Vols Real Test Is This Week Against UK, Must Put Dawgs Loss In The Past
With apologies to site founder Clay Travis, as well as many loyal readers of Outkick, the Vols were not going to beat Georgia this weekend. Tennessee has not bettered a Top 10 team since 2006. It was not happening.
Sure, there was plenty of optimism at halftime -- maybe even elevated expectations -- but the final score was right on par for where the two programs are. Also, let's be honest, the six-game SEC winning streak, and eight-game overall streak, was built on solid wins but not upsets. If Tennessee is going to become more than a Gator Bowl squad, it wins those games every year.
Simply put: Georgia was not the measuring stick for Tennessee. As much as Vol fans may not want to hear this, Kentucky is. At least right now.
Kentucky is a solid football program. It has established itself as more than a doormat in the SEC. It is a barometer game. The top half of the league still expects to beat the 'Cats. The bottom half is not going to do so without some breaks.

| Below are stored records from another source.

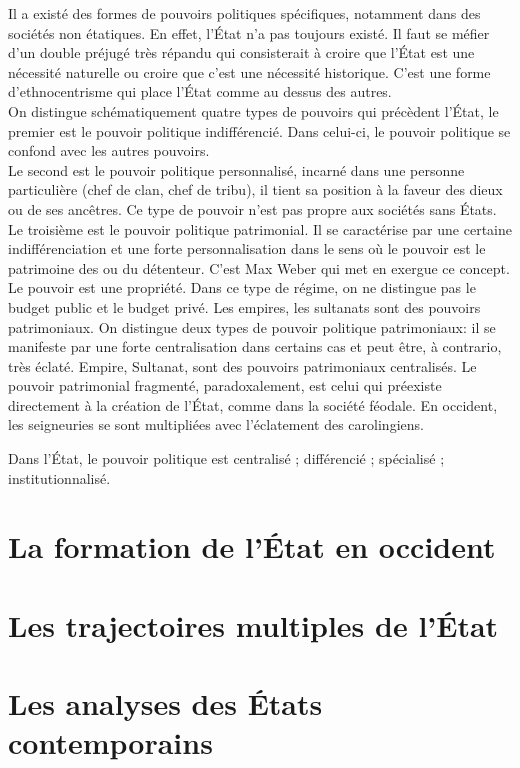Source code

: \documentclass[10pt, a4paper, openany]{book}
\begin{document}
Il a existé des formes de pouvoirs politiques spécifiques, notamment dans des sociétés non étatiques. En effet, l'État n'a pas toujours existé. Il faut se méfier d'un double préjugé très répandu qui consisterait à croire que l'État est une nécessité naturelle ou croire que c'est une nécessité historique. C'est une forme d'ethnocentrisme qui place l'État comme au dessus des autres. \\
On distingue schématiquement quatre types de pouvoirs qui précèdent l'État, le premier est le pouvoir politique indifférencié. Dans celui-ci, le pouvoir politique se confond avec les autres pouvoirs. \\
Le second est le pouvoir politique personnalisé, incarné dans une personne particulière (chef de clan, chef de tribu), il tient sa position à la faveur des dieux ou de ses ancêtres. Ce type de pouvoir n'est pas propre aux sociétés sans États. \\
Le troisième est le pouvoir politique patrimonial. Il se caractérise par une certaine indifférenciation et une forte personnalisation dans le sens où le pouvoir est le patrimoine des ou du détenteur. C'est Max Weber qui met en exergue ce concept. Le pouvoir est une propriété. Dans ce type de régime, on ne distingue pas le budget public et le budget privé. Les empires, les sultanats sont des pouvoirs patrimoniaux. On distingue deux types de pouvoir politique patrimoniaux: il se manifeste par une forte centralisation dans certains cas et peut être, à contrario, très éclaté. Empire, Sultanat, sont des pouvoirs patrimoniaux centralisés. Le pouvoir patrimonial fragmenté, paradoxalement, est celui qui préexiste directement à la création de l'État, comme dans la société féodale. En occident, les seigneuries se sont multipliées avec l'éclatement des carolingiens. 


Dans l'État, le pouvoir politique est centralisé ; différencié ; spécialisé ; institutionnalisé. 



\chapter{La formation de l'État en occident}




\chapter{Les trajectoires multiples de l'État}




\chapter{Les analyses des États contemporains}
\end{document}
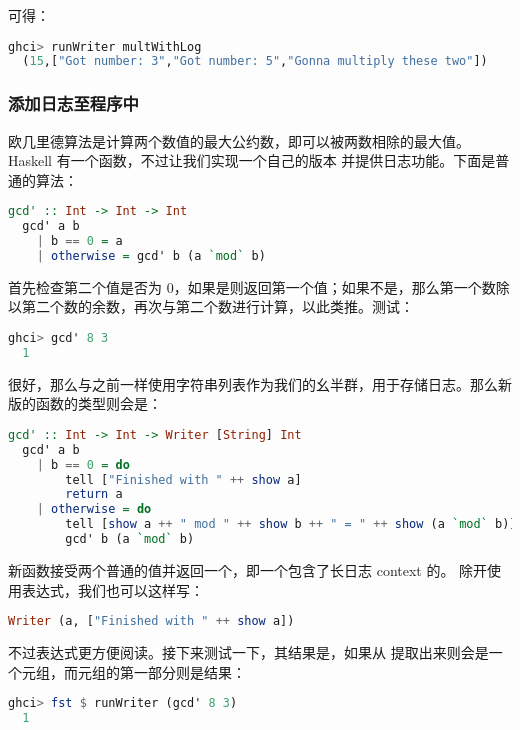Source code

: \documentclass[./main.tex]{subfiles}
\begin{document}
可得：

\begin{lstlisting}[language=Haskell]
  ghci> runWriter multWithLog
  (15,["Got number: 3","Got number: 5","Gonna multiply these two"])
\end{lstlisting}

\subsubsection*{添加日志至程序中}

欧几里德算法是计算两个数值的最大公约数，即可以被两数相除的最大值。Haskell 有一个函数，不过让我们实现一个自己的版本
并提供日志功能。下面是普通的算法：

\begin{lstlisting}[language=Haskell]
  gcd' :: Int -> Int -> Int
  gcd' a b
    | b == 0 = a
    | otherwise = gcd' b (a `mod` b)
\end{lstlisting}

首先检查第二个值是否为 0，如果是则返回第一个值；如果不是，那么第一个数除以第二个数的余数，再次与第二个数进行计算，以此类推。测试：

\begin{lstlisting}[language=Haskell]
  ghci> gcd' 8 3
  1
\end{lstlisting}

很好，那么与之前一样使用字符串列表作为我们的幺半群，用于存储日志。那么新版的函数的类型则会是：

\begin{lstlisting}[language=Haskell]
  gcd' :: Int -> Int -> Writer [String] Int
  gcd' a b
    | b == 0 = do
        tell ["Finished with " ++ show a]
        return a
    | otherwise = do
        tell [show a ++ " mod " ++ show b ++ " = " ++ show (a `mod` b)]
        gcd' b (a `mod` b)
\end{lstlisting}

新函数接受两个普通的值并返回一个，即一个包含了长日志 context 的。
除开使用表达式，我们也可以这样写：

\begin{lstlisting}[language=Haskell]
  Writer (a, ["Finished with " ++ show a])
\end{lstlisting}

不过表达式更方便阅读。接下来测试一下，其结果是，如果从
提取出来则会是一个元组，而元组的第一部分则是结果：

\begin{lstlisting}[language=Haskell]
  ghci> fst $ runWriter (gcd' 8 3)
  1
\end{lstlisting}
\end{document}
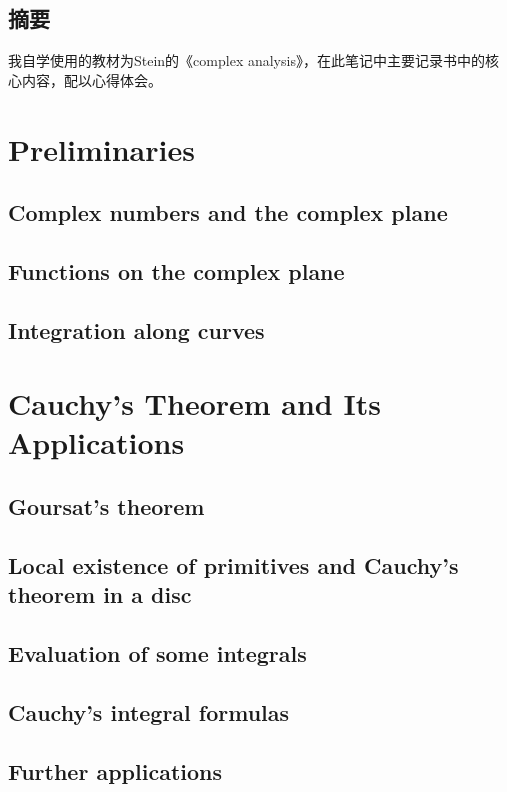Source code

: \documentclass[12pt,a4paper]{article}
\begin{document}
\begin{center}
\section*{摘要}
\end{center}


我自学使用的教材为Stein的《complex analysis》，在此笔记中主要记录书中的核心内容，配以心得体会。


{\centering\tableofcontents}

\newpage
\section{Preliminaries}
\subsection{Complex numbers and the complex plane}
\subsection{Functions on the complex plane }
\subsection{Integration along curves}

\newpage
\section{Cauchy's Theorem and Its Applications }
\subsection{Goursat's theorem}
\subsection{Local existence of primitives and Cauchy's theorem in a
disc}
\subsection{Evaluation of some integrals}
\subsection{Cauchy's integral formulas }
\subsection{Further applications}
\end{document}
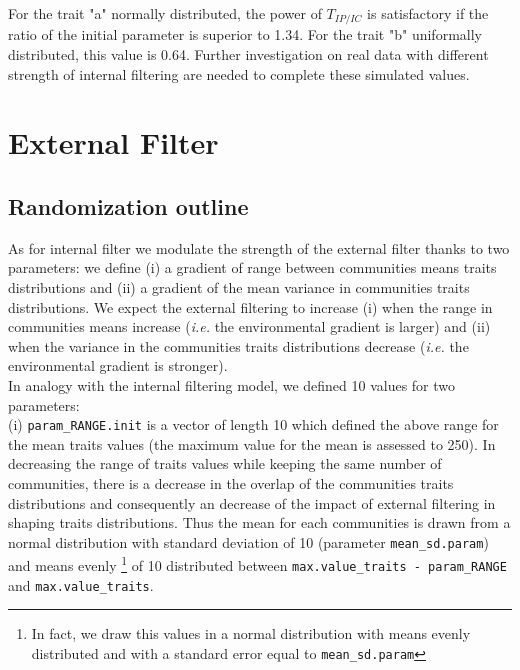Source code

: \documentclass[12pt]{article}\usepackage[]{graphicx}\usepackage[]{color}
\begin{document}
For the trait "a" normally distributed, the power of $T_{IP/IC}$ is satisfactory if the ratio of the initial parameter is superior to
 1.34. For the trait "b" uniformally distributed, this value is 0.64. 
 Further investigation on real data with different strength of internal filtering are needed to complete these simulated values.

 

























\cleardoublepage

\section{External Filter}

 \subsection {Randomization outline}
 
As for internal filter we modulate the strength of the external filter thanks to two parameters:
we define (i) a gradient of range between communities means traits distributions and (ii) a gradient of the mean variance in communities traits distributions. We expect the external filtering to increase (i) when the range in communities means increase (\textit{i.e.} the environmental gradient is larger) and (ii) when the variance in the communities traits distributions decrease (\textit{i.e.} the environmental gradient is stronger).
\\

In analogy with the internal filtering model, we defined 10 values for two parameters:
\\

 (i) \texttt{param\_{}RANGE.init} is a vector of length 10 which defined the above range for the mean traits values (the maximum value for the mean is assessed to 250). In decreasing the range of traits values while keeping the same number of communities, there is a decrease in the overlap of the communities traits distributions and consequently an decrease of the impact of external filtering in shaping traits distributions. Thus the mean for each communities is drawn from a normal distribution with standard deviation of 10 (parameter \texttt{mean\_{}sd.param}) and means evenly
\footnote{In fact, we draw this values in a normal distribution with means evenly distributed and with a standard error equal to \texttt{mean\_{}sd.param}}
of 10 distributed between \texttt{max.value\_{}traits - param\_{}RANGE} and \texttt{max.value\_{}traits}.
\\
\end{document}
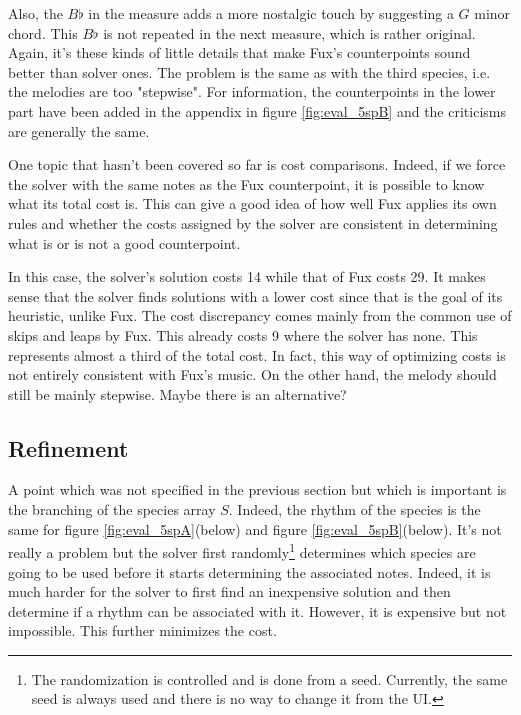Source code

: Also, the $B\flat$ in the  measure adds a more nostalgic touch by suggesting a $G$ minor chord. This $B\flat$ is not repeated in the next measure, which is rather original. Again, it's these kinds of little details that make Fux's counterpoints sound better than solver ones. The problem is the same as with the third species, i.e. the melodies are too "stepwise". For information, the counterpoints in the lower part have been added in the appendix in figure \ref{fig:eval_5spB} and the criticisms are generally the same.

One topic that hasn't been covered so far is cost comparisons. Indeed, if we force the solver with the same notes as the Fux counterpoint, it is possible to know what its total cost is. This can give a good idea of how well Fux applies its own rules and whether the costs assigned by the solver are consistent in determining what is or is not a good counterpoint.

In this case, the solver's solution costs 14 while that of Fux costs 29. It makes sense that the solver finds solutions with a lower cost since that is the goal of its heuristic, unlike Fux. The cost discrepancy comes mainly from the common use of skips and leaps by Fux. This already costs 9 where the solver has none. This represents almost a third of the total cost. In fact, this way of optimizing costs is not entirely consistent with Fux's music. On the other hand, the melody should still be mainly stepwise. Maybe there is an alternative?


\subsection{Refinement}\label{sec:5sp_refine}
A point which was not specified in the previous section but which is important is the branching of the species array $S$.
Indeed, the rhythm of the species is the same for figure \ref{fig:eval_5spA}(below) and figure \ref{fig:eval_5spB}(below). It's not really a problem but the solver first randomly\footnote{The randomization is controlled and is done from a seed. Currently, the same seed is always used and there is no way to change it from the UI.} determines which species are going to be used before it starts determining the associated notes. Indeed, it is much harder for the solver to first find an inexpensive solution and then determine if a rhythm can be associated with it. However, it is expensive but not impossible. This further minimizes the cost.

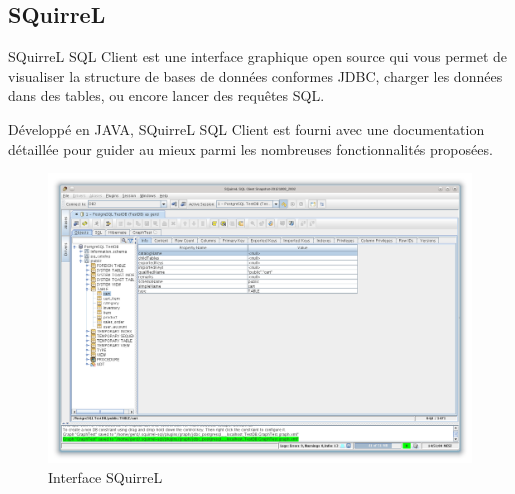 \subsection{SQuirreL}
\par SQuirreL SQL Client est une interface graphique open source qui vous permet de visualiser la structure de bases de données conformes JDBC, charger les données dans des tables, ou encore lancer des requêtes SQL.
\par Développé en JAVA, SQuirreL SQL Client est fourni avec une documentation détaillée pour guider au mieux parmi les nombreuses fonctionnalités proposées.
\begin{figure}[ht]
    \centering
    \includegraphics[width=\columnwidth]{img/sqrl.png}
    \caption{Interface SQuirreL}
\end{figure}
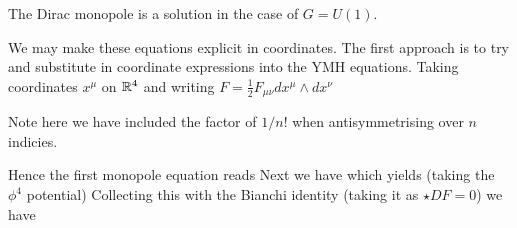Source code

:\documentclass{article}
\begin{document}
\begin{remark}
	The Dirac monopole is a solution in the case of $G=U(1)$.
\end{remark}
We may make these equations explicit in coordinates. The first approach is to try and substitute in coordinate expressions into the YMH equations. Taking coordinates $x^\mu$ on $\mathbb{R}^4$ and writing $F = \frac{1}{2}F_{\mu\nu} dx^\mu \wedge dx^\nu$
\begin{remark}
	Note here we have included the factor of $1/n!$ when antisymmetrising over $n$ indicies. 
\end{remark}
Hence the first monopole equation reads 
Next we have 
which yields (taking the $\phi^4$ potential)
Collecting this with the Bianchi identity (taking it as $\star DF=0$) we have 
\end{document}
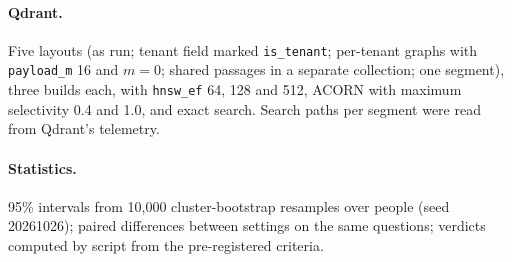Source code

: \paragraph{Qdrant.} Five layouts (as run; tenant field marked \texttt{is\_tenant}; per-tenant graphs
with \texttt{payload\_m} 16 and $m = 0$; shared passages in a separate collection; one segment), three
builds each, with \texttt{hnsw\_ef} 64, 128 and 512, ACORN with maximum selectivity 0.4 and 1.0, and
exact search. Search paths per segment were read from Qdrant's telemetry.

\paragraph{Statistics.} 95\% intervals from 10,000 cluster-bootstrap resamples over people (seed
20261026); paired differences between settings on the same questions; verdicts computed by script
from the pre-registered criteria.
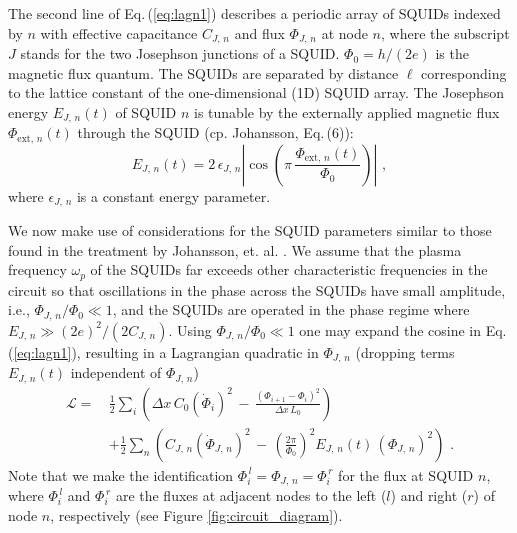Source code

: %
%
\newpage
The second line of Eq.\,(\ref{eq:lagn1}) describes a periodic array of SQUIDs indexed by $n$ 
with effective capacitance $C_{J,\,n}$ and flux $\Phi_{J,\,n}$ at node $n$, where 
the subscript $J$ stands for the two Josephson junctions of a SQUID.
$\Phi_0 = h / (2 e)$ is the magnetic flux quantum.
The SQUIDs are separated by 
distance $\ell$ corresponding to the lattice constant of the one-dimensional (1D) SQUID array. 
The Josephson energy $E_{J,\,n}(t)$ of SQUID $n$ is tunable
by the externally applied magnetic flux $\Phi_{\text{ext},\,n}(t)$ through the SQUID 
(cp. Johansson, Eq.\,(6)): 
%
\begin{equation} \label{eq:squidenergy}
    E_{J,\,n}(t) = 2 \, \epsilon_{J,\,n} 
    \left\vert \cos\left(\pi \, \frac{\Phi_{\text{ext},\,n}(t)}{\Phi_0}\right)\right\vert \, \, ,
\end{equation}
%
where $\epsilon_{J,\,n}$ is a constant energy parameter.

We now make use of considerations for the SQUID parameters similar to those found in the treatment by Johansson, et. al. \cite{Johansson2010}.
We assume that the plasma frequency $\omega_p$ of the SQUIDs far exceeds other characteristic frequencies 
in the circuit so that oscillations in the phase across the SQUIDs have small amplitude, i.e., 
$\Phi_{J,\,n} / \Phi_0 \ll 1$,
and the SQUIDs are operated in the phase regime where $E_{J,\,n} \gg (2e)^2 / (2C_{J,\,n})$.
Using $\Phi_{J,\,n} / \Phi_0 \ll 1$ one may expand the cosine in Eq.\,(\ref{eq:lagn1}), 
resulting in a Lagrangian quadratic in $\Phi_{J,\,n}$ (dropping terms $E_{J,\,n}(t)$ 
independent of $\Phi_{J,\,n}$)
%
\begin{equation} \label{eq:lagn2}
\begin{split}
\mathcal{L} = \, & \frac{1}{2} \sum_i \left( \Delta x \, C_{0} \left(\dot{\Phi}_{i}\right)^{2} \, - \, 
\frac{\left(\Phi_{i+1}-\Phi_{i}\right)^{2}}{\Delta x \, L_{0}} \right)  \\[2mm]
& + \frac{1}{2} \sum_n \left( C_{J,\,n} \left(\dot{\Phi}_{J,\,n} \right)^{2} \, - \, 
 \left(\frac{2 \pi}{\Phi_0} \right)^2 E_{J,\,n}(t) \, \left( \Phi_{J,\,n} \right)^2 
\right) \, \, .
\end{split}
\end{equation}
%
Note that we make the identification $\Phi_i^{\,l} = \Phi_{J,\,n} = \Phi_i^{\,r}$ for the flux at SQUID $n$, 
where $\Phi_i^{\,l}$ and $\Phi_i^{\,r}$ are the fluxes at adjacent nodes to the left ($l$) and right ($r$) of 
node $n$, respectively (see Figure \ref{fig:circuit_diagram}). 

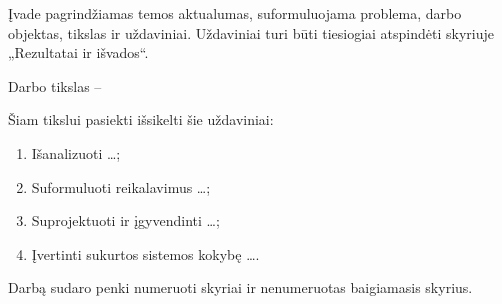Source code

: Įvade pagrindžiamas temos aktualumas, suformuluojama problema, darbo objektas, tikslas ir uždaviniai. Uždaviniai turi būti tiesiogiai atspindėti skyriuje „Rezultatai ir išvados“.

\lipsum[1]

Darbo tikslas -- \lipsum[2][1-2]

Šiam tikslui pasiekti išsikelti šie uždaviniai:

\begin{enumerate}
    \item Išanalizuoti \ldots;
    \item Suformuluoti reikalavimus \ldots;
    \item Suprojektuoti ir įgyvendinti \ldots;
    \item Įvertinti sukurtos sistemos kokybę \ldots.
\end{enumerate}

Darbą sudaro penki numeruoti skyriai ir nenumeruotas baigiamasis skyrius. \lipsum[3][1-3]
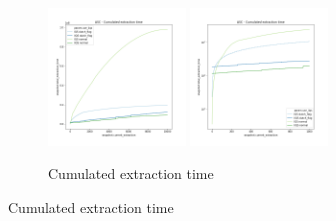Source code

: \begin{figure}
    \centering
    \begin{subfigure}[b]{\textwidth}
        \centering
        \includegraphics[width=0.40\textwidth]{./fragments/04_experimental_execution/images/02_benchmark_02_sort_a_case.png.0_0.png}
        \includegraphics[width=0.40\textwidth]{./fragments/04_experimental_execution/images/02_benchmark_02_sort_a_case.png.0_1.png}
        \caption{Cumulated extraction time}
        \label{FIG:PARTITION_SCHEME_01_ASCENDING__0_0}
    \end{subfigure}


\end{figure}
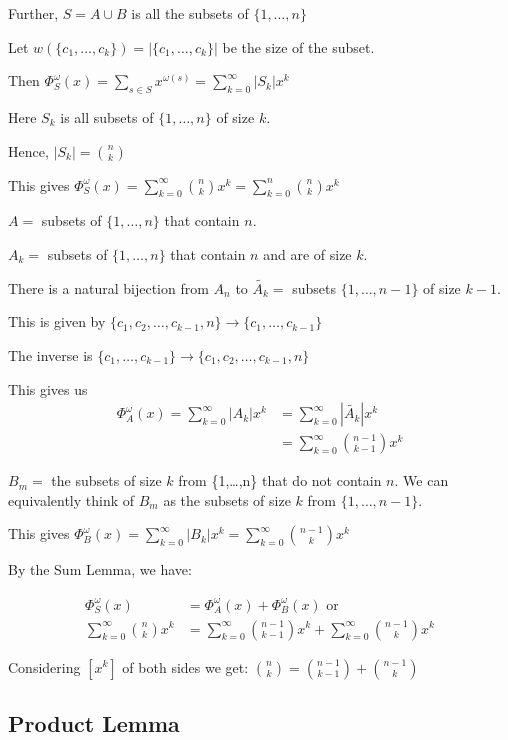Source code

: \documentclass{article}
\begin{document}
Further, $S=A \cup B$ is all the subsets of $\{1,\ldots,n\}$

Let $w(\{c_1,\ldots,c_k\}) = |\{c_1,\ldots,c_k\}|$ be the size of the subset.

Then $\Phi_S^{\omega}(x) = \sum_{s \in S} x^{\omega(s)} = \sum_{k=0}^{\infty} |S_k|x^k$

Here $S_k$ is all subsets of $\{1,\ldots,n\}$ of size $k$.

Hence, $|S_k|=\binom{n}{k}$

This gives $\Phi_{S}^{\omega}(x) = \sum_{k=0}^{\infty}\binom{n}{k}x^k = \sum_{k=0}^{n}\binom{n}{k}x^k$


$A =$ subsets of $\{1,\ldots,n\}$ that contain $n$. 

$A_k =$ subsets of $\{1,\ldots,n\}$ that contain $n$ and are of size $k$. 

There is a natural bijection from $A_n$ to $\tilde{A_k} =$ subsets $\{1,\ldots,n-1\}$ of size $k-1$.


This is given by $\{c_1,c_2,\ldots,c_{k-1},n\} \to \{c_1,\ldots,c_{k-1}\}$

The inverse is $\{c_1,\ldots,c_{k-1}\} \to \{c_1,c_2,\ldots,c_{k-1},n\}$

This gives us 
\begin{align*}
\Phi_A^{\omega}(x) = \sum_{k=0}^{\infty}|A_k|x^k &= \sum_{k=0}^{\infty}|\tilde{A_k}|x^k \\
&= \sum_{k=0}^{\infty}\binom{n-1}{k-1}x^k
\end{align*}

$B_m = $ the subsets of size $k$ from \{1,\ldots,n\} that do not contain $n$. We can equivalently think of $B_m$ as the subsets of size $k$ from $\{1,\ldots,n-1\}$. 

This gives $\Phi_B^{\omega}(x) = \sum_{k=0}^{\infty}|B_k|x^k = \sum_{k=0}^{\infty}\binom{n-1}{k}x^k$

By the Sum Lemma, we have:

\begin{align*}
\Phi_S^{\omega}(x) &= \Phi_A^{\omega}(x) + \Phi_B^{\omega}(x) \text{ or} \\
\sum_{k=0}^{\infty}\binom{n}{k}x^k &= \sum_{k=0}^{\infty}\binom{n-1}{k-1}x^k + \sum_{k=0}^{\infty}\binom{n-1}{k}x^k
\end{align*}

Considering $[x^k]$ of both sides we get: $\binom{n}{k} = \binom{n-1}{k-1} + \binom{n-1}{k}$

\subsection{Product Lemma}
\end{document}
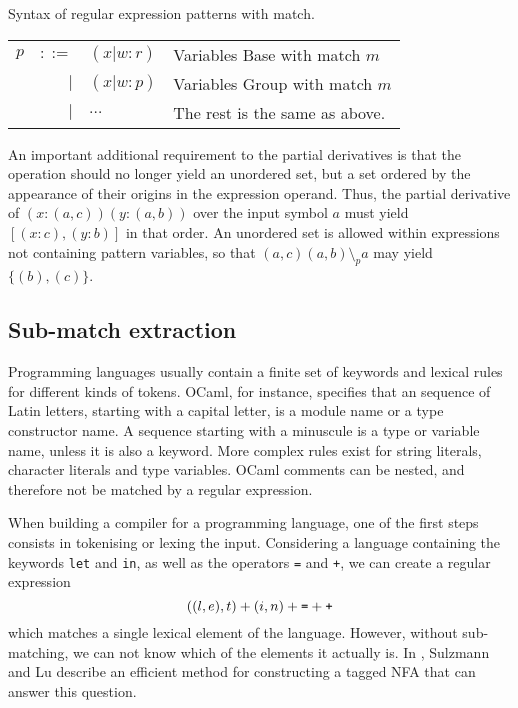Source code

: \begin{defn}
   \label{defn-pat-with-match}
   Syntax of regular expression patterns with match.

   \begin{tabular}{lrll}
      $p$	& $::=$	& $(x|w:r)$	& Variables Base  with match $m$	\\
		& $|$	& $(x|w:p)$	& Variables Group with match $m$	\\
		& $|$	& $\dots$	& The rest is the same as above.	\\
   \end{tabular}
\end{defn}

An important additional requirement to the partial derivatives is that the
operation should no longer yield an unordered set, but a set ordered by the
appearance of their origins in the expression operand. Thus, the partial
derivative of $(x:(a,c))(y:(a,b))$ over the input symbol $a$ must yield
$[(x:c),(y:b)]$ in that order. An unordered set is allowed within expressions
not containing pattern variables, so that $(a,c)(a,b) \setminus_p a$ may yield
$\{(b),(c)\}$.

\subsection{Sub-match extraction}

Programming languages usually contain a finite set of keywords and lexical rules
for different kinds of tokens. OCaml, for instance, specifies that an sequence
of Latin letters, starting with a capital letter, is a module name or a type
constructor name. A sequence starting with a minuscule is a type or variable
name, unless it is also a keyword. More complex rules exist for string literals,
character literals and type variables. OCaml comments can be nested, and
therefore not be matched by a regular expression.

When building a compiler for a programming language, one of the first steps
consists in tokenising or lexing the input. Considering a language containing
the keywords \verb!let! and \verb!in!, as well as the operators \verb!=! and
\verb!+!, we can create a regular expression
%
\[((l,e),t) + (i,n) + \verb'=' + \verb'+'\]
%
which matches a single lexical element of the language. However, without
sub-matching, we can not know which of the elements it actually is. In
\cite{pdpat}, Sulzmann and Lu describe an efficient method for constructing a
tagged NFA that can answer this question.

Where Tennessee is on that scale is TBD.
Tennessee had self-inflicted wounds against Georgia. It had more penalties on Saturday than the previous two games, combined. It gave up two strip sacks in the second half. Jarrett Guarantano tossed an interception -- which should have been two -- and the program saw its lead evaporate.
Jeremy Pruitt was honest with the evaluation.
"Didn’t run the ball very well, didn’t protect very well. Now, is that something Georgia did and had something to do with? Probably," he said. "There are some things I’m sure they did that we haven’t seen yet. But we’re better than that. We need to play better than that.”
The Vols can absolutely play better than that.
Come Saturday’s noon kickoff at Neyland Stadium, the team will have to. Kentucky beat Mississippi State 21-2 Saturday night at Kroger Field in Lexington, it lost by a missed extra point against Ole Miss. This is not a walkthrough of a game.
Pruitt knows that is not a locked in win, too. He knows that getting up after being knocked down will show where the program is.
“You find out who you are, right?” he said. “You have to go look in the mirror and see how we can all fix ourselves. What’d we do right this week and what did we do wrong?”
If Tennessee is ready to take that next step it has to forget Georgia and focus on Kentucky. From there, Texas A&M, Auburn, and Florida are all still measuring stick games for this squad.